People know that the economy is good, and they know that the war is not as good as they hoped it would be.

No, people don't know the truth about the economy and that shows in the disapproval numbers we see about Bush's handling of the economy and also their sense of the direction of the country being over-whelmingly negative and also the fact that so many indicate in polling that the economy is a mess. There is a total disconnect when it comes to the actual state of the economy and the public sentiment around our domestic state as we see expressed in polling. And the long and short of that is the news media reports nothing but the negative aspects of the economy like gas prices and the cost of tuition. That's all we hear reported on the economy.

And if being truthful in saying that we have a totally co-opted and agendized media and this is why people have turned against the war, the economy and Republicans means we'll have a DNC run government then so be it. America is sinking into a morass of its own stupidity and they deserve the crap ass government they'll get if they continue to put Democrats into power. I'm not going to sit here and deny that the real problem isn't the massive propaganda machine that brainwashes Americans into believing everything is a disaster when Republicans are running things and the world is glorious when Dems. are in charge.

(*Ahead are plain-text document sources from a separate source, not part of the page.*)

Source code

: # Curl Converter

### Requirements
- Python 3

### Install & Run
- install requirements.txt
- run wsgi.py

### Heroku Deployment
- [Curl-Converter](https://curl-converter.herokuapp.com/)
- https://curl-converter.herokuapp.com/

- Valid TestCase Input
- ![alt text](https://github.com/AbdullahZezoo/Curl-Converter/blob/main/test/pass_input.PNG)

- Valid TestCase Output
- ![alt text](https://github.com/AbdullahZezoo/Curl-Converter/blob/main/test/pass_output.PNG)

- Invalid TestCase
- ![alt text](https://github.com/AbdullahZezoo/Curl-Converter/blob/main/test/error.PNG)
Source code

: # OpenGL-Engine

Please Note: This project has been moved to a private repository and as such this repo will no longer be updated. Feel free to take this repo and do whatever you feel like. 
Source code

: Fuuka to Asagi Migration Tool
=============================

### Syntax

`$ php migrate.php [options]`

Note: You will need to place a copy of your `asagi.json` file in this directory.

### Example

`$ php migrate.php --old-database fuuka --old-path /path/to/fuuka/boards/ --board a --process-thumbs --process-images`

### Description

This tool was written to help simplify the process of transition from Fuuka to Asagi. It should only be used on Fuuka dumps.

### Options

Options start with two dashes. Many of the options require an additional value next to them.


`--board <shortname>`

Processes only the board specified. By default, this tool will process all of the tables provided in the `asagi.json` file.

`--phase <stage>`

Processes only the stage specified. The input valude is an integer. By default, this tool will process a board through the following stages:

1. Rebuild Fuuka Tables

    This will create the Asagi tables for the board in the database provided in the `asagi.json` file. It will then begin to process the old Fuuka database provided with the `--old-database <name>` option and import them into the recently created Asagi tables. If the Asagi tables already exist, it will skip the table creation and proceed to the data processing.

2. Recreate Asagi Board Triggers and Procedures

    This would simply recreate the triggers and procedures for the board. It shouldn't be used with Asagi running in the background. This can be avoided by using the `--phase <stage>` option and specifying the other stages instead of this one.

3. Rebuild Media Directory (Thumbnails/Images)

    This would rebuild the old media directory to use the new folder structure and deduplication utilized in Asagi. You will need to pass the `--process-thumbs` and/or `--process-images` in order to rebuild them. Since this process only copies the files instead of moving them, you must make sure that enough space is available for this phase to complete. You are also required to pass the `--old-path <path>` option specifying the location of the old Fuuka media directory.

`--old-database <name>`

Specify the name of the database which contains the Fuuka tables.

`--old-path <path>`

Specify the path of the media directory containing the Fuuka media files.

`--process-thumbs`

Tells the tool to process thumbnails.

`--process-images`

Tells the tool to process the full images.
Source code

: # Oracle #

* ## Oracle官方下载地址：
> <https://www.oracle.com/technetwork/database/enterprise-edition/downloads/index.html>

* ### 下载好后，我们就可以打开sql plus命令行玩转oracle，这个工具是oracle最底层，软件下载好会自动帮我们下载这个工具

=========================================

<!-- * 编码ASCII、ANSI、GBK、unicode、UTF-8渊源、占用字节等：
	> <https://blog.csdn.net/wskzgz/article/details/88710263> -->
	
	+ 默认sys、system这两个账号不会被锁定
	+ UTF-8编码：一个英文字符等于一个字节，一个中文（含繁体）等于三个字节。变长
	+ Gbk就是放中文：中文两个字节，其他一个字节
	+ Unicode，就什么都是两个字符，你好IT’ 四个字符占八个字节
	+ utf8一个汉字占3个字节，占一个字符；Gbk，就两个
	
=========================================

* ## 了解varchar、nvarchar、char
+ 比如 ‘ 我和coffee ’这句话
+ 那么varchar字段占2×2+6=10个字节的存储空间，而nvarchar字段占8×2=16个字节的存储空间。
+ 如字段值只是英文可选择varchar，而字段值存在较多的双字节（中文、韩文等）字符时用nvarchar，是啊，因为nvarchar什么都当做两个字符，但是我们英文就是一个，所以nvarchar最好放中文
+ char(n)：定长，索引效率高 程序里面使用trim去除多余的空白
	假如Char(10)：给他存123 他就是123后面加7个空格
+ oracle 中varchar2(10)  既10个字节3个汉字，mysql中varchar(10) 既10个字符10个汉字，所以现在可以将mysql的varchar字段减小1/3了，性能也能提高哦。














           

And I'm not going to instead sit here and say "Well, we should just retreat from Iraq because Americans are too stinking immature and soaked in a instant gratification mindset and if war isn't a bed of roses they lose patience and want us to flee and well we should just give them what we want because it's more important to win elections than to lose wars to Al Qaeda."

Sorry, if this is what it takes to win in today's America then I don't really care to have our party in charge. They deserve what's coming their way. But I'm not about to see us sacrifice what's important as a party and a conservative movement to please a bunch of deceived, ignorant cranks who are so busy watching "Desperate Housewives" and "Fear Factor" and worrying about Tom and Katie and Brangelina to get informed about what really is going on in the world and rely on Katie Couric to interpret the world for them.


249 posted on 12/12/2006 11:23:19 AM PST by MikeA (Where's the media to call the elections a "temper tantrum" by America like they did in 1994?)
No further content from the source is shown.